▶ Records for this exercise
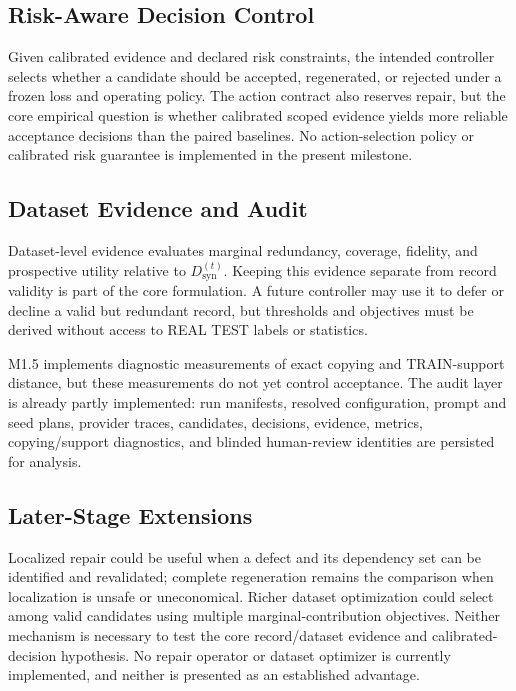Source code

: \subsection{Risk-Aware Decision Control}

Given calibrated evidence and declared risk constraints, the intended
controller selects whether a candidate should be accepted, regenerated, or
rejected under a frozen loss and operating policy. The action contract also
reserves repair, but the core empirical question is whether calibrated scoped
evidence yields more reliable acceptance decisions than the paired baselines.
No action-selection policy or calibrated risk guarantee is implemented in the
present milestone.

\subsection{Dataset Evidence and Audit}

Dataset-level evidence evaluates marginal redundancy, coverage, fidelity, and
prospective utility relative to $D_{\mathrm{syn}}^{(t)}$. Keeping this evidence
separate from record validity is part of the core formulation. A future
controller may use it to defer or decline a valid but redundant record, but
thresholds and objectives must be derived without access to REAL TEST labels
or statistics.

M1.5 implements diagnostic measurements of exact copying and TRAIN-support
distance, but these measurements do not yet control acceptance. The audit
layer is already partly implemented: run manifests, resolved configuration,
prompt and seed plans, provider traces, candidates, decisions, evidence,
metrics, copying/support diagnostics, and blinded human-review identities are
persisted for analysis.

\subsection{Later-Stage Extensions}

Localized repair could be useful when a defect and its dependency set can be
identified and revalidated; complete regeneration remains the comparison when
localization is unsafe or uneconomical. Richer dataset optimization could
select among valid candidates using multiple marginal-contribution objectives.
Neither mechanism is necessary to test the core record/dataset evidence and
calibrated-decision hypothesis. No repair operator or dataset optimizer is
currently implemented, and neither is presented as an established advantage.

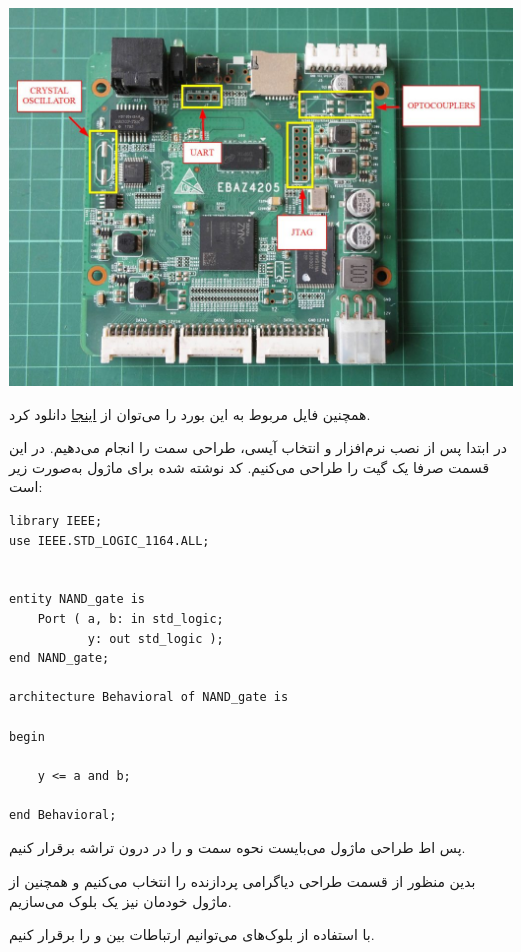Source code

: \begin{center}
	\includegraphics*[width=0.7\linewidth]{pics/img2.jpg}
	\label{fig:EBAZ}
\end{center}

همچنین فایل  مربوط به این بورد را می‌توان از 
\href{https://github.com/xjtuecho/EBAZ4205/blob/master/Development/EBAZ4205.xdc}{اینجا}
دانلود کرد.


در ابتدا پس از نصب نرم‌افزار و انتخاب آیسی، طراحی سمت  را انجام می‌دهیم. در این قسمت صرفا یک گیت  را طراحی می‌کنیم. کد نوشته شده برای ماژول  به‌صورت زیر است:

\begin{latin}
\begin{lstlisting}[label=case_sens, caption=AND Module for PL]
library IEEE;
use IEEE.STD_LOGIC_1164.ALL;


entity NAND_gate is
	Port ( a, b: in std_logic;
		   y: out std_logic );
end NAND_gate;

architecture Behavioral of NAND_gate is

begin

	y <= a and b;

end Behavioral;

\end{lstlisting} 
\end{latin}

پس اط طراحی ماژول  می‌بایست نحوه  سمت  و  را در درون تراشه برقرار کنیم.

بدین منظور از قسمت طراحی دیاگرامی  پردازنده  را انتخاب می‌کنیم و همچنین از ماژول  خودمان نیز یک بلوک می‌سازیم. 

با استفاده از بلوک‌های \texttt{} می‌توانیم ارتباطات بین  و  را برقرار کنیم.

▶ Action item
All lines in the preceding records that hold the word "acceptance" need to be copied.

▶ Solution
evidence yields more reliable acceptance decisions than the paired baselines.
distance, but these measurements do not yet control acceptance. The audit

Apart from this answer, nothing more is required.